1. A method of administering an anti-tumor effective amount of a combination of tegafur, uracil, and folinic acid or a pharmaceutically acceptable salt thereof, to a mammal undergoing treatment with irinotecan comprising administering to the mammal having a tumor said combination in oral dosage form(s).

2. The method of claim 1 wherein the amount of tegafur and uracil is sufficient to produce an effective amount of 5-fluorouracil sufficient to potentiate the activity of irinotecan.

3. The method of claim 1 wherein tegafur and uracil are present in a molar ratio of about 1:4, respectively.

4. A dosage form suitable for administration to a mammal having a tumor and undergoing treatment with irinotecan comprising an effective amount of each of tegafur, uracil, and folinic acid or a pharmaceutically acceptable salt thereof in oral dosage form.

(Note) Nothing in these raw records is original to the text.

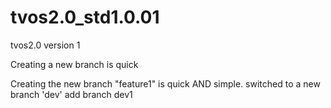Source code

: # tvos2.0_std1.0.01
tvos2.0 version 1

Creating a new branch is quick

Creating the new branch "feature1" is quick AND simple.
switched to a new branch 'dev'
add branch dev1
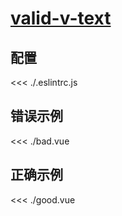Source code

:
# [valid-v-text](https://eslint.vuejs.org/rules/valid-v-text.html)

## 配置

<<< ./.eslintrc.js

## 错误示例

<<< ./bad.vue

## 正确示例

<<< ./good.vue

5. The dosage form of claim 4 wherein the amount of tegafur and uracil is sufficient to produce an effective amount of 5-fluorouracil sufficient to potentiate the activity of irinotecan.

6. The dosage of claim 5 wherein tegafur and uracil are present in a molar ratio of about 1:4 sufficient to potentiate the activity of irinotecan.

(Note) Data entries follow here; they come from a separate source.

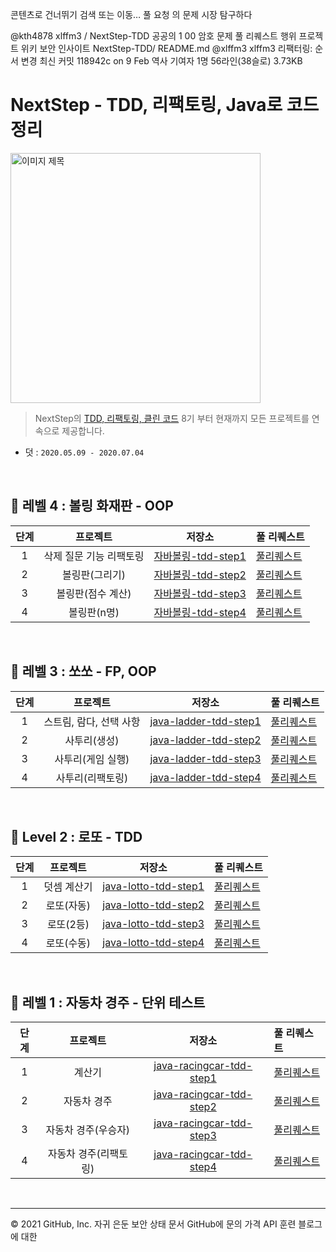 콘텐츠로 건너뛰기
검색 또는 이동…
풀 요청 의
문제
시장
탐구하다
 
@kth4878 
xlffm3
/
NextStep-TDD
공공의
1
00
암호
문제
풀 리퀘스트
행위
프로젝트
위키
보안
인사이트
NextStep-TDD/ README.md
@xlffm3
xlffm3 리팩터링: 순서 변경
최신 커밋 118942c on 9 Feb
 역사
 기여자 1명
56라인(38슬로)  3.73KB
   
#  NextStep - TDD, 리팩토링, Java로 코드 정리

<img src="https://user-images.githubusercontent.com/56240505/81491942-8164b300-92ce-11ea-97ed-7ae5864d781e.png" alt="이미지 제목" width="400"/><br>

> NextStep의 [TDD, 리팩토링, 클린 코드](https://edu.nextstep.camp/c/8fWRxNWU/) 8기 부터 현재까지 모든 프로젝트를 연속으로 제공합니다.
* 덧 : ``2020.05.09 - 2020.07.04``

<br>

##  🐓 레벨 4 : 볼링 화재판 - OOP


| 단계 | 프로젝트 | 저장소 | 풀 리퀘스트 |
|:---:|:---:|:---:|:---|
| 1 | 삭제 질문 기능 리팩토링 | [자바볼링-tdd-step1](https://github.com/xlffm3/java-bowling-tdd/tree/step1) | [풀리퀘스트](https://github.com/next-step/java-bowling/pull/162) |
| 2 | 볼링판(그리기) | [자바볼링-tdd-step2](https://github.com/xlffm3/java-bowling-tdd/tree/step2) | [풀리퀘스트](https://github.com/next-step/java-bowling/pull/167) |
| 3 | 볼링판(점수 계산) | [자바볼링-tdd-step3](https://github.com/xlffm3/java-bowling-tdd/tree/step3) | [풀리퀘스트](https://github.com/next-step/java-bowling/pull/199) |
| 4 | 볼링판(n명) | [자바볼링-tdd-step4](https://github.com/xlffm3/java-bowling-tdd/tree/step4) | [풀리퀘스트](https://github.com/next-step/java-bowling/pull/214) |

<br>

##  🐥 레벨 3 : 쏘쏘 - FP, OOP

| 단계 | 프로젝트 | 저장소 | 풀 리퀘스트 |
|:---:|:---:|:---:|:---|
| 1 | 스트림, 람다, 선택 사항 | [java-ladder-tdd-step1](https://github.com/xlffm3/java-ladder-tdd/tree/step1) | [풀리퀘스트](https://github.com/next-step/java-ladder/pull/401) |
| 2 | 사투리(생성) | [java-ladder-tdd-step2](https://github.com/xlffm3/java-ladder-tdd/tree/step2) | [풀리퀘스트](https://github.com/next-step/java-ladder/pull/413) |
| 3 | 사투리(게임 실행) | [java-ladder-tdd-step3](https://github.com/xlffm3/java-ladder-tdd/tree/step3) | [풀리퀘스트](https://github.com/next-step/java-ladder/pull/446) |
| 4 | 사투리(리팩토링) | [java-ladder-tdd-step4](https://github.com/xlffm3/java-ladder-tdd/tree/step4) | [풀리퀘스트](https://github.com/next-step/java-ladder/pull/481) |

<br>

##  🐣 Level 2 : 로또 - TDD

| 단계 | 프로젝트 | 저장소 | 풀 리퀘스트 |
|:---:|:---:|:---:|:---|
| 1 | 덧셈 계산기 | [java-lotto-tdd-step1](https://github.com/xlffm3/java-lotto-tdd/tree/step1) | [풀리퀘스트](https://github.com/next-step/java-lotto/pull/520) |
| 2 | 로또(자동) | [java-lotto-tdd-step2](https://github.com/xlffm3/java-lotto-tdd/tree/step2) | [풀리퀘스트](https://github.com/next-step/java-lotto/pull/546) |
| 3 | 로또(2등) | [java-lotto-tdd-step3](https://github.com/xlffm3/java-lotto-tdd/tree/step3) | [풀리퀘스트](https://github.com/next-step/java-lotto/pull/583) |
| 4 | 로또(수동) | [java-lotto-tdd-step4](https://github.com/xlffm3/java-lotto-tdd/tree/step4) | [풀리퀘스트](https://github.com/next-step/java-lotto/pull/615) |

<br>

##  🥚 레벨 1 : 자동차 경주 - 단위 테스트

| 단계 | 프로젝트 | 저장소 | 풀 리퀘스트 |
|:---:|:---:|:---:|:---|
| 1 | 계산기 | [java-racingcar-tdd-step1](https://github.com/xlffm3/java-racingcar-tdd/tree/step2) | [풀리퀘스트](https://github.com/next-step/java-racingcar/pull/725) |
| 2 | 자동차 경주 | [java-racingcar-tdd-step2](https://github.com/xlffm3/java-racingcar-tdd/tree/step3) | [풀리퀘스트](https://github.com/next-step/java-racingcar/pull/777) |
| 3 | 자동차 경주(우승자) | [java-racingcar-tdd-step3](https://github.com/xlffm3/java-racingcar-tdd/tree/step4) | [풀리퀘스트](https://github.com/next-step/java-racingcar/pull/865) |
| 4 | 자동차 경주(리팩토링) | [java-racingcar-tdd-step4](https://github.com/xlffm3/java-racingcar-tdd/tree/step5) | [풀리퀘스트](https://github.com/next-step/java-racingcar/pull/913) |

<br>

---
© 2021 GitHub, Inc.
자귀
은둔
보안
상태
문서
GitHub에 문의
가격
API
훈련
블로그
에 대한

7. A method for the synergistic treatment of cancer which comprises orally administering a synergistically effective amount of tegafur, uracil, and folinic acid or a pharmaceutically acceptable salt thereof to a mammal undergoing treatment with irinotecan.

8. The method according to claim 7 wherein the cancer is colorectal cancer.

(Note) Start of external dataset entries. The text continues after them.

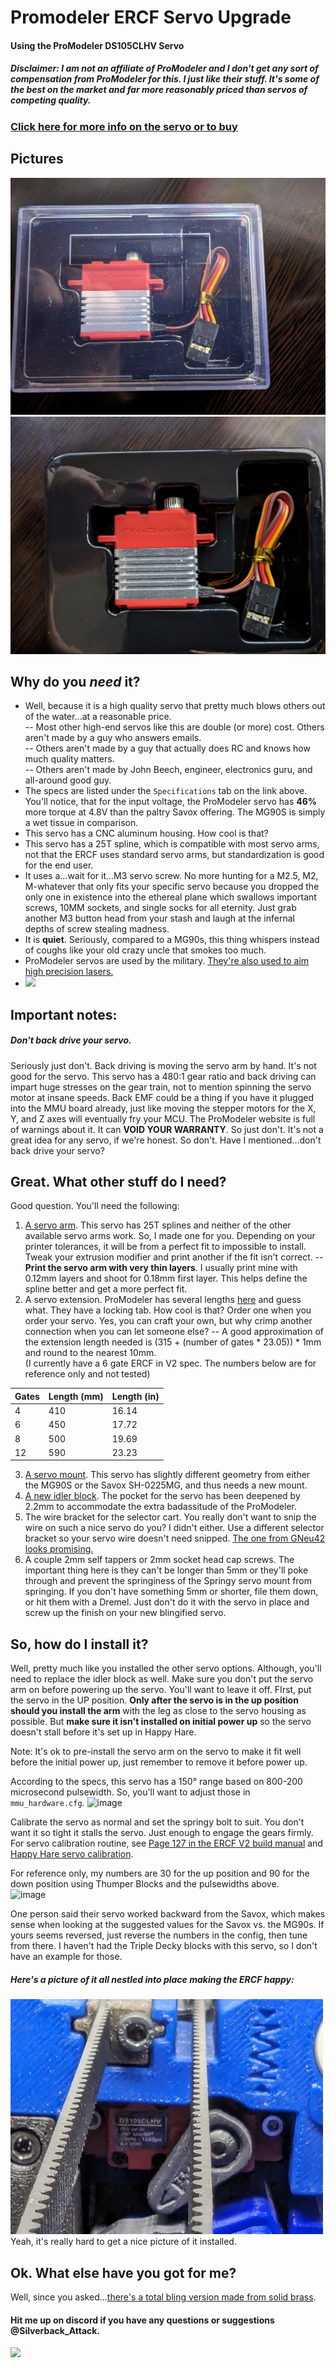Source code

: 
# Promodeler ERCF Servo Upgrade
#### Using the ProModeler DS105CLHV Servo  
##### Disclaimer: I am not an affiliate of ProModeler and I don't get any sort of compensation from ProModeler for this. I just like their stuff. It's some of the best on the market and far more reasonably priced than servos of competing quality.
### [Click here for more info on the servo or to buy](https://www.promodeler.com/DS105CLHV)

## Pictures
![In the box.jpg](https://github.com/IRTrail/ERCF_Servo_Upgrade/blob/main/images/In%20the%20box.jpg?raw=true)
![Open Box.jpg](https://github.com/IRTrail/ERCF_Servo_Upgrade/blob/main/images/Open%20Box.jpg?raw=true)
## Why do you *need* it?  
- Well, because it is a high quality servo that pretty much blows others out of the water...at a reasonable price.  
-- Most other high-end servos like this are double (or more) cost. Others aren't made by a guy who answers emails.  
-- Others aren't made by a guy that actually does RC and knows how much quality matters.  
-- Others aren't made by John Beech, engineer, electronics guru, and all-around good guy.  
- The specs are listed under the `Specifications` tab on the link above. You'll notice, that for the input voltage, the ProModeler servo has **46%** more torque at 4.8V than the paltry Savox offering. The MG90S is simply a wet tissue in comparison.  
- This servo has a CNC aluminum housing. How cool is that?  
- This servo has a 25T spline, which is compatible with most servo arms, not that the ERCF uses standard servo arms, but standardization is good for the end user.  
- It uses a...wait for it...M3 servo screw. No more hunting for a M2.5, M2, M-whatever that only fits your specific servo because you dropped the only one in existence into the ethereal plane which swallows important screws, 10MM sockets, and single socks for all eternity. Just grab another M3 button head from your stash and laugh at the infernal depths of screw stealing madness.  
- It is **quiet**. Seriously, compared to a MG90s, this thing whispers instead of coughs like your old crazy uncle that smokes too much.
- ProModeler servos are used by the military. [They're also used to aim high precision lasers.](https://www.promodeler.com/profiles/NPL-ProModeler-and-steering-lasers)  
- ![](https://i.makeagif.com/media/8-09-2015/4F7n75.gif) 
## Important notes:
##### Don't back drive your servo.
Seriously just don't. Back driving is moving the servo arm by hand. It's not good for the servo. This servo has a 480:1 gear ratio and back driving can impart huge stresses on the gear train, not to mention spinning the servo motor at insane speeds. Back EMF could be a thing if you have it plugged into the MMU board already, just like moving the stepper motors for the X, Y, and Z axes will eventually fry your MCU.
The ProModeler website is full of warnings about it. It can **VOID YOUR WARRANTY**. So just don't. It's not a great idea for any servo, if we're honest. So don't. Have I mentioned...don't back drive your servo?
## Great. What other stuff do I need?
Good question. You'll need the following:
1) [A servo arm](STL/Servo%20Arm%20ProModeler.STL). This servo has 25T splines and neither of the other available servo arms work. So, I made one for you. Depending on your printer tolerances, it will be from a perfect fit to impossible to install. Tweak your extrusion modifier and print another if the fit isn't correct.
-- **Print the servo arm with very thin layers**. I usually print mine with 0.12mm layers and shoot for 0.18mm first layer. This helps define the spline better and get a more perfect fit.
2) A servo extension. ProModeler has several lengths [here](https://www.promodeler.com/extensions) and guess what. They have a locking tab. How cool is that? Order one when you order your servo. Yes, you can craft your own, but why crimp another connection when you can let someone else?
-- A good approximation of the extension length needed is (315 + (number of gates * 23.05)) * 1mm and round to the nearest 10mm.  
(I currently have a 6 gate ERCF in V2 spec. The numbers below are for reference only and not tested)

| Gates | Length (mm) | Length (in) |
|-------|-------------|-------------|
| 4     | 410         | 16.14       |
| 6     | 450         | 17.72       |
| 8     | 500         | 19.69       |
| 12    | 590         | 23.23       |

3) [A servo mount](STL/Servo%20Mount%20Promodeler.STL). This servo has slightly different geometry from either the MG90S or the Savox SH-0225MG, and thus needs a new mount.
4) [A new idler block](STL/Linear%20Axis%20Idler%20Block%20ProModeler.STL). The pocket for the servo has been deepened by 2.2mm to accommodate the extra badassitude of the ProModeler.
5) The wire bracket for the selector cart. You really don't want to snip the wire on such a nice servo do you? I didn't either. Use a different selector bracket so your servo wire doesn't need snipped. [The one from GNeu42 looks promising.](https://github.com/Enraged-Rabbit-Community/ERCF_v2/tree/master/User_Mods/Gneu42/Selector_Drag_chain_Anchor_with_servo_connectors) 
6) A couple 2mm self tappers or 2mm socket head cap screws. The important thing here is they can't be longer than 5mm or they'll poke through and prevent the springiness of the Springy servo mount from springing. If you don't have something 5mm or shorter, file them down, or hit them with a Dremel. Just don't do it with the servo in place and screw up the finish on your new blingified servo.
## So, how do I install it?
Well, pretty much like you installed the other servo options. Although, you'll need to replace the idler block as well. Make sure you don't put the servo arm on before powering up the servo. You'll want to leave it off. FIrst, put the servo in the UP position. **Only after the servo is in the up position should you install the arm** with the leg as close to the servo housing as possible. But **make sure it isn't installed on initial power up** so the servo doesn't stall before it's set up in Happy Hare.

Note: It's ok to pre-install the servo arm on the servo to make it fit well before the initial power up, just remember to remove it before power up.  

According to the specs, this servo has a 150° range based on 800-200 microsecond pulsewidth. So, you'll want to adjust those in `mmu_hardware.cfg`.
![image](https://github.com/IRTrail/ERCF_Servo_Upgrade/assets/53546870/0aa39d75-b85b-4ac4-a3d6-adae336fc721)  

Calibrate the servo as normal and set the springy bolt to suit. You don't want it so tight it stalls the servo. Just enough to engage the gears firmly. For servo calibration routine, see [Page 127 in the ERCF V2 build manual](https://github.com/IRTrail/ERCF_v2/blob/master/Documentation/ERCF_v2_Manual.pdf)  and [Happy Hare servo calibration](https://github.com/moggieuk/Happy-Hare/blob/main/doc/calibration.md#step-2-calibrate-your-servo).  

For reference only, my numbers are 30 for the up position and 90 for the down position using Thumper Blocks and the pulsewidths above.  
![image](https://github.com/IRTrail/ERCF_Servo_Upgrade/assets/53546870/e148c905-e77a-435a-b3e0-d8381d9c84d0)  

One person said their servo worked backward from the Savox, which makes sense when looking at the suggested values for the Savox vs. the MG90s. If yours seems reversed, just reverse the numbers in the config, then tune from there.
I haven't had the Triple Decky blocks with this servo, so I don't have an example for those.

##### Here's a picture of it all nestled into place making the ERCF happy:
![Installed.jpg](https://github.com/IRTrail/ERCF_Servo_Upgrade/blob/main/images/Installed.jpg?raw=true)  
Yeah, it's really hard to get a nice picture of it installed.
## Ok. What else have you got for me?
Well, since you asked...[there's a total bling version made from solid brass](https://www.promodeler.com/DS125CLHV-BM).

#### Hit me up on discord if you have any questions or suggestions @Silverback_Attack.

![](https://c.tenor.com/TrLN3mH8oAkAAAAd/tenor.gif)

9. The method according to claim 7 wherein tegafur and uracil are present in a molar ratio of about 1:4, respectively.

10. The method according to claim 7 wherein tegafur is orally administered at a dosage of about 1 to 30 mg/kg/day, uracil is orally administered at a dosage of about 1 to 50 mg/kg/day, and calcium folinate is orally administered at a fixed dosage of about 90 mg/day.

11. The method according to claim 7 wherein the mammal is treated with irinotecan at a dosage of about 100 to 400 mg/m2/day.

12. The method according to claim 7 wherein the mammal is treated with irinotecan at a dosage of about 200 to 300 mg/m2/day.

13. A method for the synergistic treatment of cancer which comprises orally administering a synergistically effective amount of UFT and folinic acid or a pharmaceutically acceptable salt thereof to a mammal undergoing treatment with irinotecan.

14. The method according to claim 13 wherein the cancer is colorectal cancer.

15. The method according to claim 13 wherein UFT is orally administered at a dosage of about 200 to 500 mg/m2/day based on tegafur, calcium folinate is orally administered at a fixed dosage of about 90 mg/day, and the mammal is treated with irinotecan at a dosage of about 100 to 400 mg/m2/day.

16. The method according to claim 13 wherein UFT is orally administered at a dosage of about 250 to 300 mg/m2/day based on tegafur, calcium folinate is orally administered at a fixed dosage of about 90 mg/day, and the mammal is treated with irinotecan at a dosage of about 200 to 300 mg/m2/day.